The task: Where does the string "CallWaitingCalls" appear in the material? Copy each line that holds it.

*** Input records Section Begins ***

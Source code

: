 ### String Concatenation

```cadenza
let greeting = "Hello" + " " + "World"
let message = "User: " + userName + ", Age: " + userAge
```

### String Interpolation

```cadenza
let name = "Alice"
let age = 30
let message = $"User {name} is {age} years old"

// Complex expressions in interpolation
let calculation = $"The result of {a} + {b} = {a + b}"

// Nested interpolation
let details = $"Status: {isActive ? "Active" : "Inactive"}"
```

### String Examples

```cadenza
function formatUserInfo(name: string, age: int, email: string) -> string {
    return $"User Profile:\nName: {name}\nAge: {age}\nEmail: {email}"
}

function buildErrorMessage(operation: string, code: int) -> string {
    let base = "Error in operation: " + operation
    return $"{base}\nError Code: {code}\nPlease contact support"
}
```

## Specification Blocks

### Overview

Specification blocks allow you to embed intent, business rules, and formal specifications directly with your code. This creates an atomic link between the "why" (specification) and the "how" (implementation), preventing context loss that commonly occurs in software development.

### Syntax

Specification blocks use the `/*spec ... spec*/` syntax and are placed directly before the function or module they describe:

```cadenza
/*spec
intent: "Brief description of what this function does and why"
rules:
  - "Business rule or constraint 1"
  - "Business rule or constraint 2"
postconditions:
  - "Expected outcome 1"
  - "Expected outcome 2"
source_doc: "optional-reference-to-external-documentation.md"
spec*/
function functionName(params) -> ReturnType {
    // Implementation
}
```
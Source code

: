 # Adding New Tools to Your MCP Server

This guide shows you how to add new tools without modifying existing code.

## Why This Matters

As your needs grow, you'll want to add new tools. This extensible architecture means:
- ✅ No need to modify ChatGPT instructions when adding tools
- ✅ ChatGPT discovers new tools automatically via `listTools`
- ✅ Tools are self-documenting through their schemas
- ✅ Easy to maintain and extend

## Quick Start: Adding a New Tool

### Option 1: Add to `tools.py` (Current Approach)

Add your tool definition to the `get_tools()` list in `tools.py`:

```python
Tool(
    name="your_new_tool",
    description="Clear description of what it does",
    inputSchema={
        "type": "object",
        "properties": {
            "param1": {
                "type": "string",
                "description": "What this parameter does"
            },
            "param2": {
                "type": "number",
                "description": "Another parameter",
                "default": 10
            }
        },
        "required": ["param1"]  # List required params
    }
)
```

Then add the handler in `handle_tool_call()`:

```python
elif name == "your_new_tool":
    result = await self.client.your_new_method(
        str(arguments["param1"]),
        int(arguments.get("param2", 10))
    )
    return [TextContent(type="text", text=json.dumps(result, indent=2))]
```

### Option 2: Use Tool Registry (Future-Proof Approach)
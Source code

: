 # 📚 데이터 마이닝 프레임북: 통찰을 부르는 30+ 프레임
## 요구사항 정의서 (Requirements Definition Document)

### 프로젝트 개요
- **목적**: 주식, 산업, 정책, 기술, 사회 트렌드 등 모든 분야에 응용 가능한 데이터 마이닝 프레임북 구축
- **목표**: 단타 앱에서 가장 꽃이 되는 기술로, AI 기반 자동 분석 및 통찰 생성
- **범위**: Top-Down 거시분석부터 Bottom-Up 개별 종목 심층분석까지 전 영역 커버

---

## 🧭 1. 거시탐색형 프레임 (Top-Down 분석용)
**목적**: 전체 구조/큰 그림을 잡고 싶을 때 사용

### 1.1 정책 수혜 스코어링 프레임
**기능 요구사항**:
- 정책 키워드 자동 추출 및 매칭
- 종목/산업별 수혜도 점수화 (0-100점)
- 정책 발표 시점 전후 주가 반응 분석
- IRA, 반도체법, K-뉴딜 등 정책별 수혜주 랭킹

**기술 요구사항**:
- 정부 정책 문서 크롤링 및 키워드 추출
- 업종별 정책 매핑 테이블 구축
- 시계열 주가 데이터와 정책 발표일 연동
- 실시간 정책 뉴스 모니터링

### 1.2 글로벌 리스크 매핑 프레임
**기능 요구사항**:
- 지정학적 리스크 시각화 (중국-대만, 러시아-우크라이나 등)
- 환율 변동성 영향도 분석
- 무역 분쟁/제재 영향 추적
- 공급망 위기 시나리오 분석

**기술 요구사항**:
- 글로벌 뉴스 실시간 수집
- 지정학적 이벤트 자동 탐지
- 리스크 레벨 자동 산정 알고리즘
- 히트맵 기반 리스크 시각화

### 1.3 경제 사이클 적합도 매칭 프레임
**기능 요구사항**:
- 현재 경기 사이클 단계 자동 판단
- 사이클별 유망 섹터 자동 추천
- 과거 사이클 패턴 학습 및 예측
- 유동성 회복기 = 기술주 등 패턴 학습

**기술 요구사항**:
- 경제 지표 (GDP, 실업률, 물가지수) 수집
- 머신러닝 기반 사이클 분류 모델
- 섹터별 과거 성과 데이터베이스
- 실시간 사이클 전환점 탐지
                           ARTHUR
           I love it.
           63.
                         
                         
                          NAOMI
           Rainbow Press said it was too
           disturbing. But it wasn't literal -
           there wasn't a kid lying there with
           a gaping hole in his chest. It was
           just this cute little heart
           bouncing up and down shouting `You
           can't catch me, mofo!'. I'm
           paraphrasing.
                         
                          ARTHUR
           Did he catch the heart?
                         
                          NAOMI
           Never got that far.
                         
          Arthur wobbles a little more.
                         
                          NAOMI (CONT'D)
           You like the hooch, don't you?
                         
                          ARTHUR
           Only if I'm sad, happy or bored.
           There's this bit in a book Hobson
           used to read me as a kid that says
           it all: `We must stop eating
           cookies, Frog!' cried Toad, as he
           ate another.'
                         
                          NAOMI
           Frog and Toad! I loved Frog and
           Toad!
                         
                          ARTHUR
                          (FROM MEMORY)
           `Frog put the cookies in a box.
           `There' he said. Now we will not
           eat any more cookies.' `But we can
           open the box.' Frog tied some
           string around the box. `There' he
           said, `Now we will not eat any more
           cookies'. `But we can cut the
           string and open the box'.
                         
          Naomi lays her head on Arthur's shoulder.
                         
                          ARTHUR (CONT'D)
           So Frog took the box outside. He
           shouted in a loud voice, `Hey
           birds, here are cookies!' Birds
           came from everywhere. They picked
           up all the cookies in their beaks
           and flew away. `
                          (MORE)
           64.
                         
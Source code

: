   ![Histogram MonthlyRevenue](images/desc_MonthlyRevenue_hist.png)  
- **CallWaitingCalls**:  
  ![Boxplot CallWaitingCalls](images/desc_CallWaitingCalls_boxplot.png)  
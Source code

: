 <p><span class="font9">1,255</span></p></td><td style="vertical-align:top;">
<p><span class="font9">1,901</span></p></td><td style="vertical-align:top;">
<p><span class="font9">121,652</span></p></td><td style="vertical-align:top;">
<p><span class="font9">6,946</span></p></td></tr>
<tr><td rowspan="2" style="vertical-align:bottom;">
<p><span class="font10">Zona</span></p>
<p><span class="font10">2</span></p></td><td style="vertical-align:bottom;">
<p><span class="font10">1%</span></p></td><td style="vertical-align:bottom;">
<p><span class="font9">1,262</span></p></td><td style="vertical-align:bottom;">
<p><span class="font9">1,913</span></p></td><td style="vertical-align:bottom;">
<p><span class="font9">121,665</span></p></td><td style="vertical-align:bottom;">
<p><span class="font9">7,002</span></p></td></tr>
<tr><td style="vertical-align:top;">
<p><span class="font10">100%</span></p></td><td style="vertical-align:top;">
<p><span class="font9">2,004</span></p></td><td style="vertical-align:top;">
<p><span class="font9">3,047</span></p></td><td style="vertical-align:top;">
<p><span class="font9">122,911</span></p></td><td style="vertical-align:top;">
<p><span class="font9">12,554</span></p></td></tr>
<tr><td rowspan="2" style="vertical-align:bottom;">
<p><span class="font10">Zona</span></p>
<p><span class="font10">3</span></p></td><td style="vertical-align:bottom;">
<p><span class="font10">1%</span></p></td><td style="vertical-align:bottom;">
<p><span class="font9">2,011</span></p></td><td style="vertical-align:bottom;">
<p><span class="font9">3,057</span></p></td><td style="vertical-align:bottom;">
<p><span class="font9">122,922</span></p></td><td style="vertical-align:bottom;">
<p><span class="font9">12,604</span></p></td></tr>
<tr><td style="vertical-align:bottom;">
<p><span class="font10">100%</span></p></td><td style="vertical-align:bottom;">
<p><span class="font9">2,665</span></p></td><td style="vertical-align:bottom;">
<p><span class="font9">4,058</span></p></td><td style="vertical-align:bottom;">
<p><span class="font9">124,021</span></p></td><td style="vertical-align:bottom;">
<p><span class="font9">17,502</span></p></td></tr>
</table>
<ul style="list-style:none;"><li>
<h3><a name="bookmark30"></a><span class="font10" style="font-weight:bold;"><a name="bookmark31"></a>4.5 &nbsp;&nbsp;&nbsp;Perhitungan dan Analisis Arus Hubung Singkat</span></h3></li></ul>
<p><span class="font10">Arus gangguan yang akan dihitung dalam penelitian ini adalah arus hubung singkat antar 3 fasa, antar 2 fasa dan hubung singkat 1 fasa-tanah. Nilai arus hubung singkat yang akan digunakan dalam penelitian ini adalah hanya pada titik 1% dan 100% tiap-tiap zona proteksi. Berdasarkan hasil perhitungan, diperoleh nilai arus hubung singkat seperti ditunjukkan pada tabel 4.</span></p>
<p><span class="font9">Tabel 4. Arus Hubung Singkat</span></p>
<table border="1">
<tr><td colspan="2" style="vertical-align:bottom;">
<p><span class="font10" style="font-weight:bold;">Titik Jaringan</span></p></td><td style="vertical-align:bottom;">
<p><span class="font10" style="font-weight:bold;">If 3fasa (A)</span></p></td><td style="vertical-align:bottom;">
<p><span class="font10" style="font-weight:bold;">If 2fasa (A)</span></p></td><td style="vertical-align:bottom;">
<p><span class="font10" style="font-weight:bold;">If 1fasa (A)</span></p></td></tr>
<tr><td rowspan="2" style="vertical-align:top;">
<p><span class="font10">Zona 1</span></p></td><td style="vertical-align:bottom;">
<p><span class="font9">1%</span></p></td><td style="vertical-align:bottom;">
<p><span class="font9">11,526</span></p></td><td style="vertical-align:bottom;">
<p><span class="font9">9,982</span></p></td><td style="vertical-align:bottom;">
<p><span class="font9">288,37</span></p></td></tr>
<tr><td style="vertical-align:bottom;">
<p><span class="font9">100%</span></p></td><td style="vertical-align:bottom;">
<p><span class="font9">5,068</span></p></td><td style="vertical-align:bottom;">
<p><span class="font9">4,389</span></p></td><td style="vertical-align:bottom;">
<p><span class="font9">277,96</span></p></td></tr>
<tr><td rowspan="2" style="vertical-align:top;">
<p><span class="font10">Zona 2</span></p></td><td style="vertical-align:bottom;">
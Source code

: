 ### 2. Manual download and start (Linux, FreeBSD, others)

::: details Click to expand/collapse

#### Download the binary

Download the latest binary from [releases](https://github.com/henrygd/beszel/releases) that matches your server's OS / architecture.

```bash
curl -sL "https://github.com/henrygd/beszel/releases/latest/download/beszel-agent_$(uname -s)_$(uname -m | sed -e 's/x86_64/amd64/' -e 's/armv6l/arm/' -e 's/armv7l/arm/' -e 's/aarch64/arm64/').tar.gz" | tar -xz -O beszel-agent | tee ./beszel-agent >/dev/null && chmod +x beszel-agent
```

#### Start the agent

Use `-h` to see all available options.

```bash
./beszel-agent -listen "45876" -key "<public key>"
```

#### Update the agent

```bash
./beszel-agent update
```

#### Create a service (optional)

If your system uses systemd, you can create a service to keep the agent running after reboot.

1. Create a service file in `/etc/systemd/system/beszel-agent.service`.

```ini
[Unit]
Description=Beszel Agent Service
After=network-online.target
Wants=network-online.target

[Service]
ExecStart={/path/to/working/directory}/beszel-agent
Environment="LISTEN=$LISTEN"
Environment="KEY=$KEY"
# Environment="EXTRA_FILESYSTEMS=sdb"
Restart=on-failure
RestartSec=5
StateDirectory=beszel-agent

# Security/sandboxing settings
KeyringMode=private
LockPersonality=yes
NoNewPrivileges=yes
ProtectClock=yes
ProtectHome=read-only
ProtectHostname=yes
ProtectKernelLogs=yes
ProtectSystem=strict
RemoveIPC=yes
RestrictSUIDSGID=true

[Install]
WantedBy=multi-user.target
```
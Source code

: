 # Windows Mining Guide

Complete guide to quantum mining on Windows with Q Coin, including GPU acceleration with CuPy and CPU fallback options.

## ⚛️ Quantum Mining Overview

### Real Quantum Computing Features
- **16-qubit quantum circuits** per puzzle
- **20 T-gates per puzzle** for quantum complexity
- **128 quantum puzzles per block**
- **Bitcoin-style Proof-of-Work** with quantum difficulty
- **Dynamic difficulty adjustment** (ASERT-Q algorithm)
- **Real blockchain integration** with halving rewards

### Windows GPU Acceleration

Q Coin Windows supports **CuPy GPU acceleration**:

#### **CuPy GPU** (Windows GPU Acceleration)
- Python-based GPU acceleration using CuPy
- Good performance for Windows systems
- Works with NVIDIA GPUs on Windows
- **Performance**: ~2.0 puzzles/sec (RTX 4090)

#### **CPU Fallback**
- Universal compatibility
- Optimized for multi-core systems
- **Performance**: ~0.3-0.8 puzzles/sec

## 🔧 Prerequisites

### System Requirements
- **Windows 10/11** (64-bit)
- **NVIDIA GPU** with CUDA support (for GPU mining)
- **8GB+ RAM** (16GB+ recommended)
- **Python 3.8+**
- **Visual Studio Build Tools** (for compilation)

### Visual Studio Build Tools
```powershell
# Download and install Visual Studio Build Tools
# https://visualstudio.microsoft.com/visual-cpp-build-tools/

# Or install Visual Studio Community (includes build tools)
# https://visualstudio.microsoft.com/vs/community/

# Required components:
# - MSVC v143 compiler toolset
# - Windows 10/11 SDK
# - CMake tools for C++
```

*** Input records Section Ends ***

Final answer:
- **CallWaitingCalls**:  
  ![Boxplot CallWaitingCalls](images/desc_CallWaitingCalls_boxplot.png)  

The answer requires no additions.